Trial of Neoadjuvant Endostar, Docetaxel and Epirubicin for Patients With Breast Cancer (CBCRT01)

This is a multicenter, prospective, randomized, controlled phase Ⅲ clinical trial. A total of 800 patients with core-biopsy confirmed breast cancer, stage ⅡA to ⅢC, and to be treated with neoadjuvant systemic therapy are eligible for entry into this study. Patients will be allocated randomly to two groups to receive either 3 cycles of neoadjuvant DE and endostar or 3 cycles of neoadjuvant DE. All cases receive mammography, contrast-enhanced ultrasound (CEUS), magnetic resonance angiography (MRA), and positron emission tomography (PET) scanning pre- and post-neoadjuvant therapy, and then undergo surgical resection.
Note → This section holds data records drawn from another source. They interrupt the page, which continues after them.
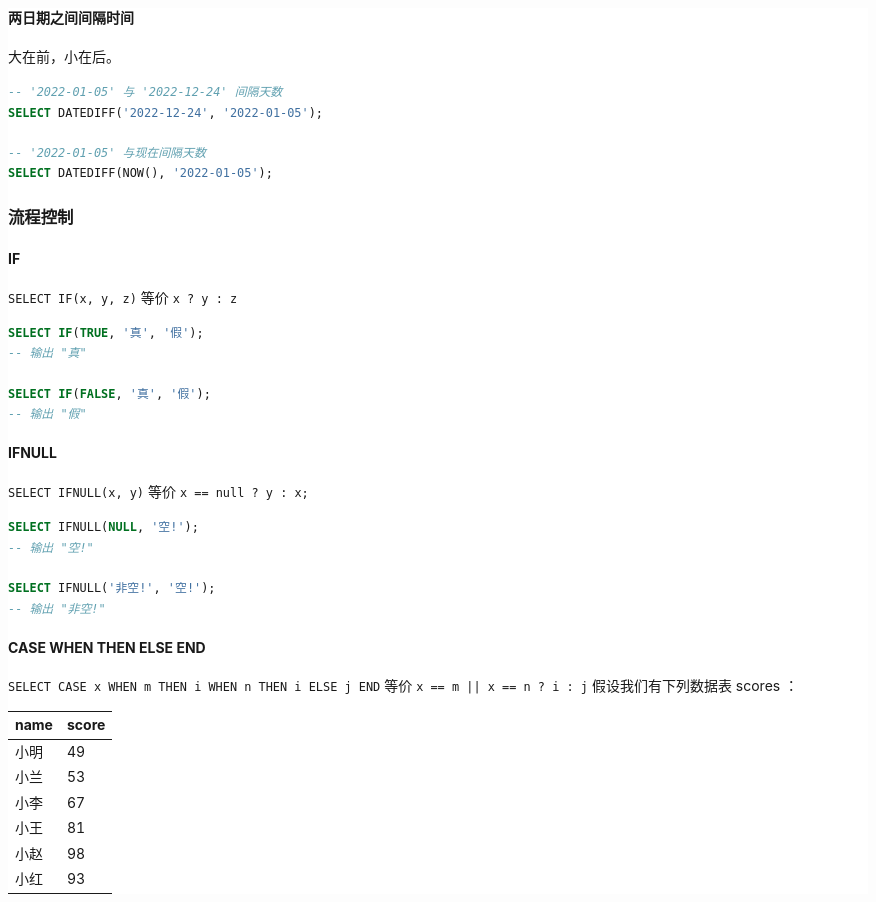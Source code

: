 #### 两日期之间间隔时间

大在前，小在后。

```sql
-- '2022-01-05' 与 '2022-12-24' 间隔天数
SELECT DATEDIFF('2022-12-24', '2022-01-05');

-- '2022-01-05' 与现在间隔天数
SELECT DATEDIFF(NOW(), '2022-01-05');
```

### 流程控制

#### IF

`SELECT IF(x, y, z)` 等价 `x ? y : z`

```sql
SELECT IF(TRUE, '真', '假');
-- 输出 "真"

SELECT IF(FALSE, '真', '假');
-- 输出 "假"
```

#### IFNULL

`SELECT IFNULL(x, y)` 等价 `x == null ? y : x;`

```sql
SELECT IFNULL(NULL, '空!');
-- 输出 "空!"

SELECT IFNULL('非空!', '空!');
-- 输出 "非空!"
```

#### CASE WHEN THEN ELSE END

`SELECT CASE x WHEN m THEN i WHEN n THEN i ELSE j END` 等价 `x == m || x == n ? i : j`
假设我们有下列数据表 scores ：

| name | score |
| ---- | ----- |
| 小明 | 49    |
| 小兰 | 53    |
| 小李 | 67    |
| 小王 | 81    |
| 小赵 | 98    |
| 小红 | 93    |
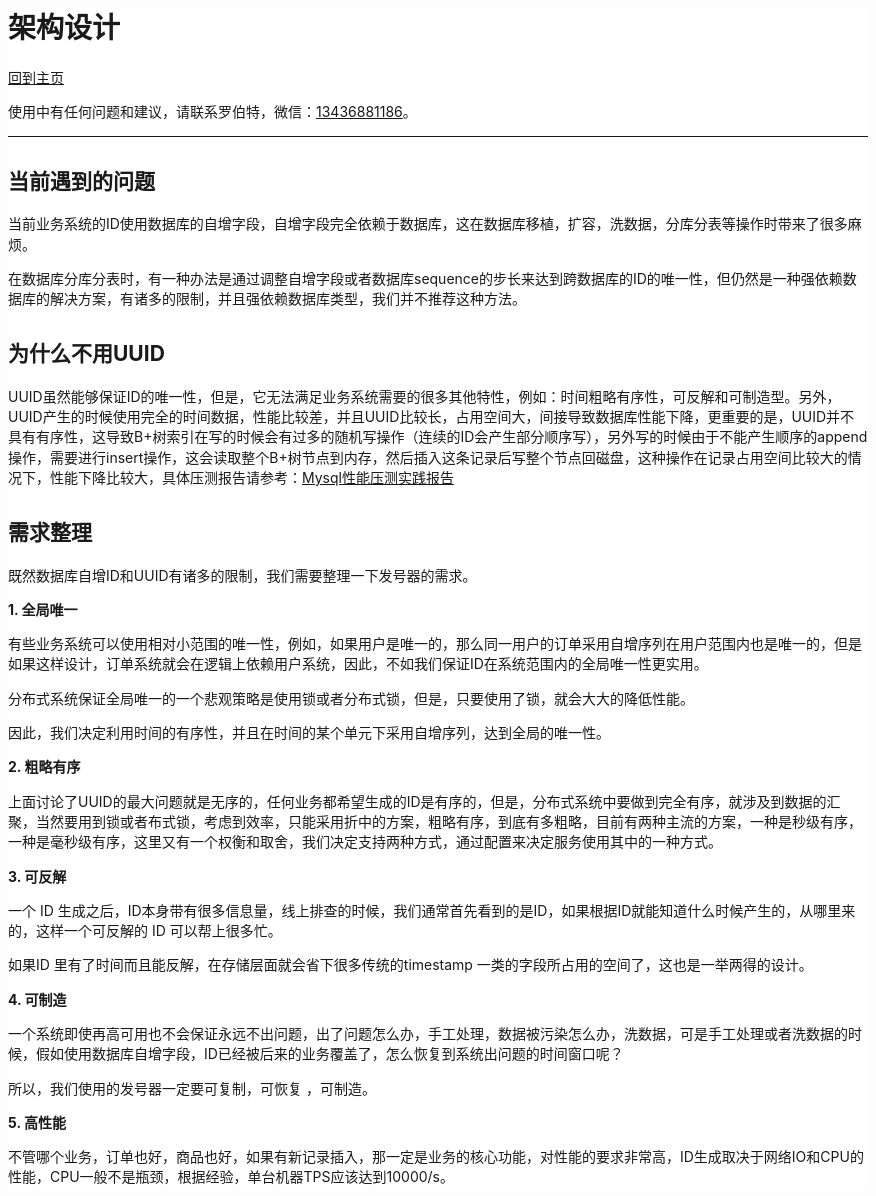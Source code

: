 # 架构设计

[回到主页](Vesta.html)

使用中有任何问题和建议，请联系罗伯特，微信：[13436881186]()。

-------------------

## 当前遇到的问题

当前业务系统的ID使用数据库的自增字段，自增字段完全依赖于数据库，这在数据库移植，扩容，洗数据，分库分表等操作时带来了很多麻烦。

在数据库分库分表时，有一种办法是通过调整自增字段或者数据库sequence的步长来达到跨数据库的ID的唯一性，但仍然是一种强依赖数据库的解决方案，有诸多的限制，并且强依赖数据库类型，我们并不推荐这种方法。

## 为什么不用UUID

UUID虽然能够保证ID的唯一性，但是，它无法满足业务系统需要的很多其他特性，例如：时间粗略有序性，可反解和可制造型。另外，UUID产生的时候使用完全的时间数据，性能比较差，并且UUID比较长，占用空间大，间接导致数据库性能下降，更重要的是，UUID并不具有有序性，这导致B+树索引在写的时候会有过多的随机写操作（连续的ID会产生部分顺序写），另外写的时候由于不能产生顺序的append操作，需要进行insert操作，这会读取整个B+树节点到内存，然后插入这条记录后写整个节点回磁盘，这种操作在记录占用空间比较大的情况下，性能下降比较大，具体压测报告请参考：[Mysql性能压测实践报告](http://cloudate.net/?p=1632)

## 需求整理

既然数据库自增ID和UUID有诸多的限制，我们需要整理一下发号器的需求。

**1. 全局唯一**

有些业务系统可以使用相对小范围的唯一性，例如，如果用户是唯一的，那么同一用户的订单采用自增序列在用户范围内也是唯一的，但是如果这样设计，订单系统就会在逻辑上依赖用户系统，因此，不如我们保证ID在系统范围内的全局唯一性更实用。

分布式系统保证全局唯一的一个悲观策略是使用锁或者分布式锁，但是，只要使用了锁，就会大大的降低性能。

因此，我们决定利用时间的有序性，并且在时间的某个单元下采用自增序列，达到全局的唯一性。

**2. 粗略有序**

上面讨论了UUID的最大问题就是无序的，任何业务都希望生成的ID是有序的，但是，分布式系统中要做到完全有序，就涉及到数据的汇聚，当然要用到锁或者布式锁，考虑到效率，只能采用折中的方案，粗略有序，到底有多粗略，目前有两种主流的方案，一种是秒级有序，一种是毫秒级有序，这里又有一个权衡和取舍，我们决定支持两种方式，通过配置来决定服务使用其中的一种方式。

**3. 可反解**

一个 ID 生成之后，ID本身带有很多信息量，线上排查的时候，我们通常首先看到的是ID，如果根据ID就能知道什么时候产生的，从哪里来的，这样一个可反解的 ID 可以帮上很多忙。

如果ID 里有了时间而且能反解，在存储层面就会省下很多传统的timestamp 一类的字段所占用的空间了，这也是一举两得的设计。

**4. 可制造**

一个系统即使再高可用也不会保证永远不出问题，出了问题怎么办，手工处理，数据被污染怎么办，洗数据，可是手工处理或者洗数据的时候，假如使用数据库自增字段，ID已经被后来的业务覆盖了，怎么恢复到系统出问题的时间窗口呢？

所以，我们使用的发号器一定要可复制，可恢复 ，可制造。

**5. 高性能**

不管哪个业务，订单也好，商品也好，如果有新记录插入，那一定是业务的核心功能，对性能的要求非常高，ID生成取决于网络IO和CPU的性能，CPU一般不是瓶颈，根据经验，单台机器TPS应该达到10000/s。
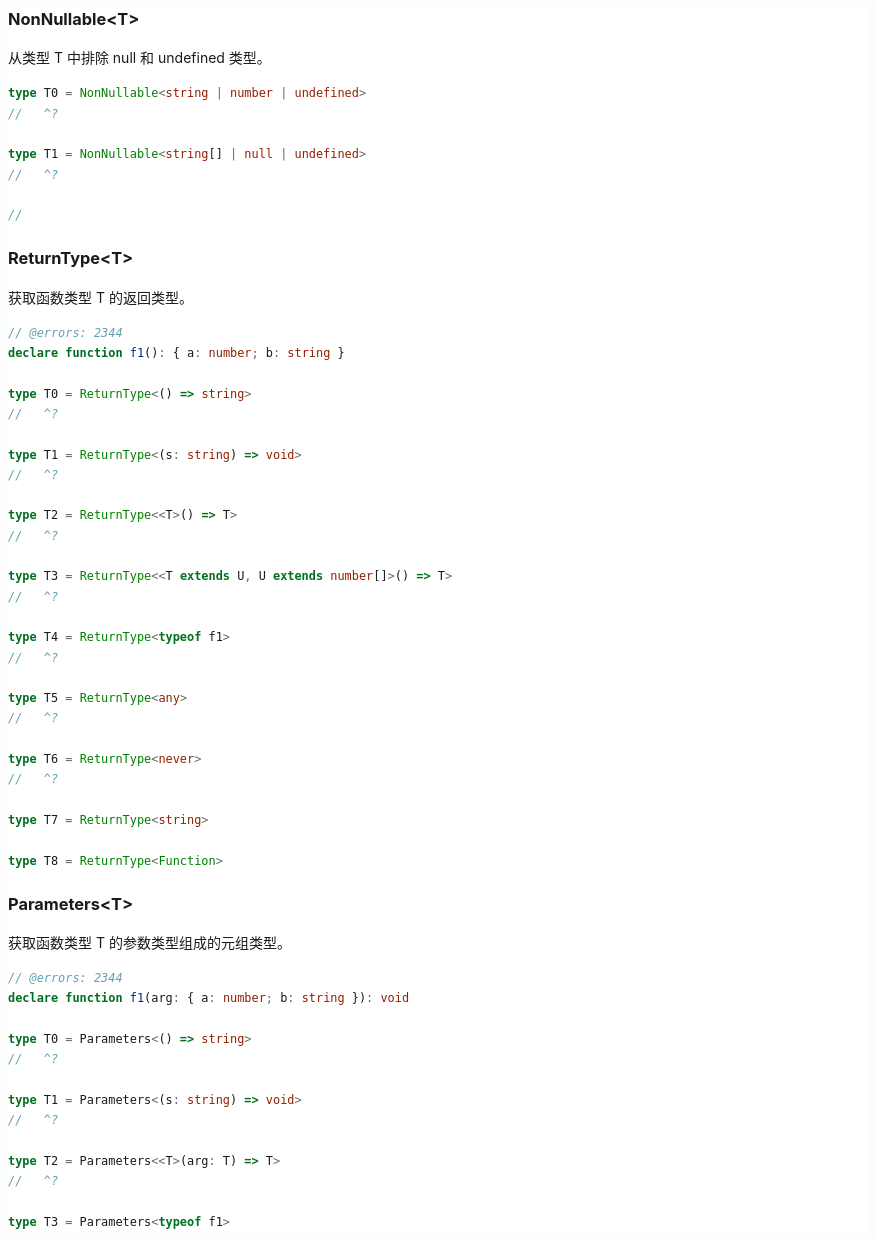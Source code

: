 ### NonNullable\<T\>

从类型 T 中排除 null 和 undefined 类型。

```ts twoslash
type T0 = NonNullable<string | number | undefined>
//   ^?

type T1 = NonNullable<string[] | null | undefined>
//   ^?

//
```

### ReturnType\<T\>

获取函数类型 T 的返回类型。

```ts twoslash
// @errors: 2344
declare function f1(): { a: number; b: string }

type T0 = ReturnType<() => string>
//   ^?

type T1 = ReturnType<(s: string) => void>
//   ^?

type T2 = ReturnType<<T>() => T>
//   ^?

type T3 = ReturnType<<T extends U, U extends number[]>() => T>
//   ^?

type T4 = ReturnType<typeof f1>
//   ^?

type T5 = ReturnType<any>
//   ^?

type T6 = ReturnType<never>
//   ^?

type T7 = ReturnType<string>

type T8 = ReturnType<Function>
```

### Parameters\<T\>

获取函数类型 T 的参数类型组成的元组类型。

```ts twoslash
// @errors: 2344
declare function f1(arg: { a: number; b: string }): void

type T0 = Parameters<() => string>
//   ^?

type T1 = Parameters<(s: string) => void>
//   ^?

type T2 = Parameters<<T>(arg: T) => T>
//   ^?

type T3 = Parameters<typeof f1>
```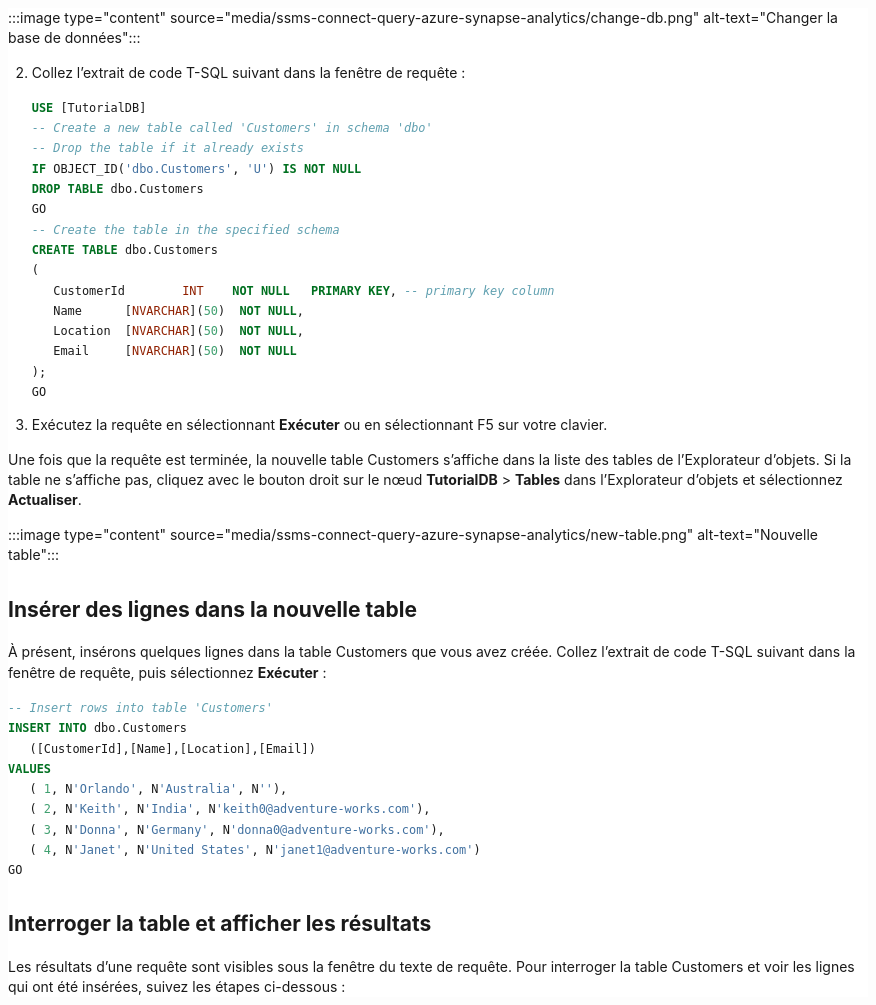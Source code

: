    :::image type="content" source="media/ssms-connect-query-azure-synapse-analytics/change-db.png" alt-text="Changer la base de données":::

2. Collez l’extrait de code T-SQL suivant dans la fenêtre de requête :

    ```sql
    USE [TutorialDB]
    -- Create a new table called 'Customers' in schema 'dbo'
    -- Drop the table if it already exists
    IF OBJECT_ID('dbo.Customers', 'U') IS NOT NULL
    DROP TABLE dbo.Customers
    GO
    -- Create the table in the specified schema
    CREATE TABLE dbo.Customers
    (
       CustomerId        INT    NOT NULL   PRIMARY KEY, -- primary key column
       Name      [NVARCHAR](50)  NOT NULL,
       Location  [NVARCHAR](50)  NOT NULL,
       Email     [NVARCHAR](50)  NOT NULL
    );
    GO
    ```

3. Exécutez la requête en sélectionnant **Exécuter** ou en sélectionnant F5 sur votre clavier.

Une fois que la requête est terminée, la nouvelle table Customers s’affiche dans la liste des tables de l’Explorateur d’objets. Si la table ne s’affiche pas, cliquez avec le bouton droit sur le nœud **TutorialDB** > **Tables** dans l’Explorateur d’objets et sélectionnez **Actualiser**.

   :::image type="content" source="media/ssms-connect-query-azure-synapse-analytics/new-table.png" alt-text="Nouvelle table":::

## <a name="insert-rows-into-the-new-table"></a>Insérer des lignes dans la nouvelle table

À présent, insérons quelques lignes dans la table Customers que vous avez créée. Collez l’extrait de code T-SQL suivant dans la fenêtre de requête, puis sélectionnez **Exécuter** :

   ```sql
   -- Insert rows into table 'Customers'
   INSERT INTO dbo.Customers
      ([CustomerId],[Name],[Location],[Email])
   VALUES
      ( 1, N'Orlando', N'Australia', N''),
      ( 2, N'Keith', N'India', N'keith0@adventure-works.com'),
      ( 3, N'Donna', N'Germany', N'donna0@adventure-works.com'),
      ( 4, N'Janet', N'United States', N'janet1@adventure-works.com')
   GO
   ```

## <a name="query-the-table-and-view-the-results"></a>Interroger la table et afficher les résultats

Les résultats d’une requête sont visibles sous la fenêtre du texte de requête. Pour interroger la table Customers et voir les lignes qui ont été insérées, suivez les étapes ci-dessous :
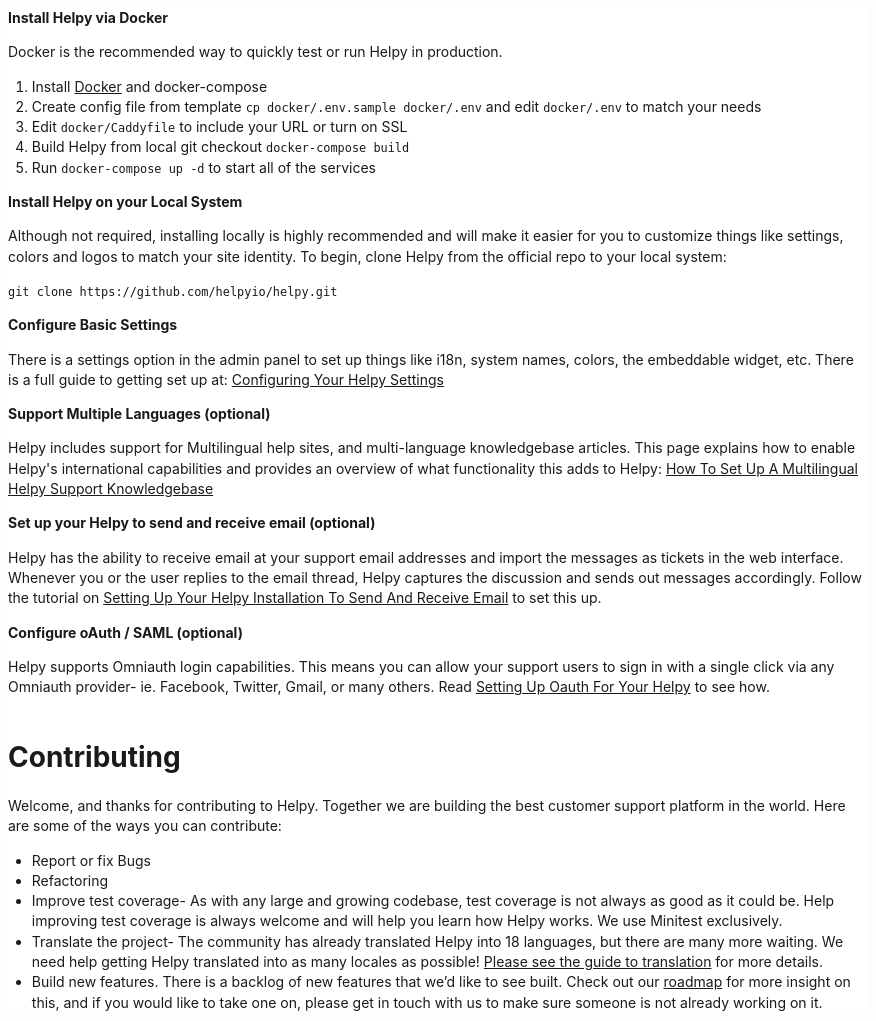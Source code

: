 **Install Helpy via Docker**

Docker is the recommended way to quickly test or run Helpy in production.

1) Install [Docker](https://get.docker.com/) and docker-compose
2) Create config file from template `cp docker/.env.sample docker/.env` and edit `docker/.env` to match your needs
3) Edit `docker/Caddyfile` to include your URL or turn on SSL
4) Build Helpy from local git checkout `docker-compose build`
5) Run `docker-compose up -d` to start all of the services

**Install Helpy on your Local System**

Although not required, installing locally is highly recommended and will make it easier for you to customize things like settings, colors and logos to match your site identity.  To begin, clone Helpy from the official repo to your local system:

`git clone https://github.com/helpyio/helpy.git`

**Configure Basic Settings**

There is a settings option in the admin panel to set up things like i18n, system names, colors, the embeddable widget, etc.  There is a full guide to getting set up at: [Configuring Your Helpy Settings](http://support.helpy.io/en/knowledgebase/11-Installing-Helpy/docs/22-Configuring-your-Helpy-Settings)

**Support Multiple Languages (optional)**

Helpy includes support for Multilingual help sites, and multi-language knowledgebase articles.  This page explains how to enable Helpy's international capabilities and provides an overview of what functionality this adds to Helpy: [How To Set Up A Multilingual Helpy Support Knowledgebase](http://support.helpy.io/en/knowledgebase/12-Using-Helpy/docs/9-How-to-set-up-a-multilingual-Helpy-support-knowledgebase)

**Set up your Helpy to send and receive email (optional)**

Helpy has the ability to receive email at your support email addresses and import the messages as tickets in the web interface.  Whenever you or the user replies to the email thread, Helpy captures the discussion and sends out messages accordingly. Follow the tutorial on [Setting Up Your Helpy Installation To Send And Receive Email](http://support.helpy.io/en/knowledgebase/11-Installing-Helpy/docs/14-Setting-up-your-Helpy-installation-to-send-and-receive-email) to set this up.

**Configure oAuth / SAML (optional)**

Helpy supports Omniauth login capabilities.  This means you can allow your support users to sign in with a single click via any Omniauth provider- ie. Facebook, Twitter, Gmail, or many others. Read [Setting Up Oauth For Your Helpy](https://github.com/helpyio/helpy/wiki/SSO--Configuring-OAUTH) to see how.

Contributing
============

Welcome, and thanks for contributing to Helpy.  Together we are building the best customer support platform in the world.  Here are some of the ways you can contribute:

- Report or fix Bugs
- Refactoring
- Improve test coverage-  As with any large and growing codebase, test coverage is not always as good as it could be.  Help improving test coverage is always welcome and will help you learn how Helpy works.  We use Minitest exclusively.
- Translate the project- The community has already translated Helpy into 18 languages, but there are many more waiting.  We need help getting Helpy translated into as many locales as possible! [Please see the guide to translation](https://github.com/helpyio/helpy/wiki/How-to-translate-Helpy-into-your-language) for more details.
- Build new features.  There is a backlog of new features that we’d like to see built.  Check out our [roadmap](https://trello.com/b/NuiWsdmK/helpy) for more insight on this, and if you would like to take one on, please get in touch with us to make sure someone is not already working on it.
The primary endpoint is clinical/pathological response. The clinical response will be evaluated according to RECIST criteria. The parameters of tumor metabolism and blood supply, as demonstrated by PET, MRA and CEUS, will be collected and analysed. The secondary endpoint is (1) the number of participants with adverse events, (2) quality of life scores, and (3) the number of adverse events reported during neoadjuvant therapy. In addition, the role of mammography, CEUS, MRA and PET for response evaluation, as well as the angiogenic profile and biological information involved in tumor response will be investigated.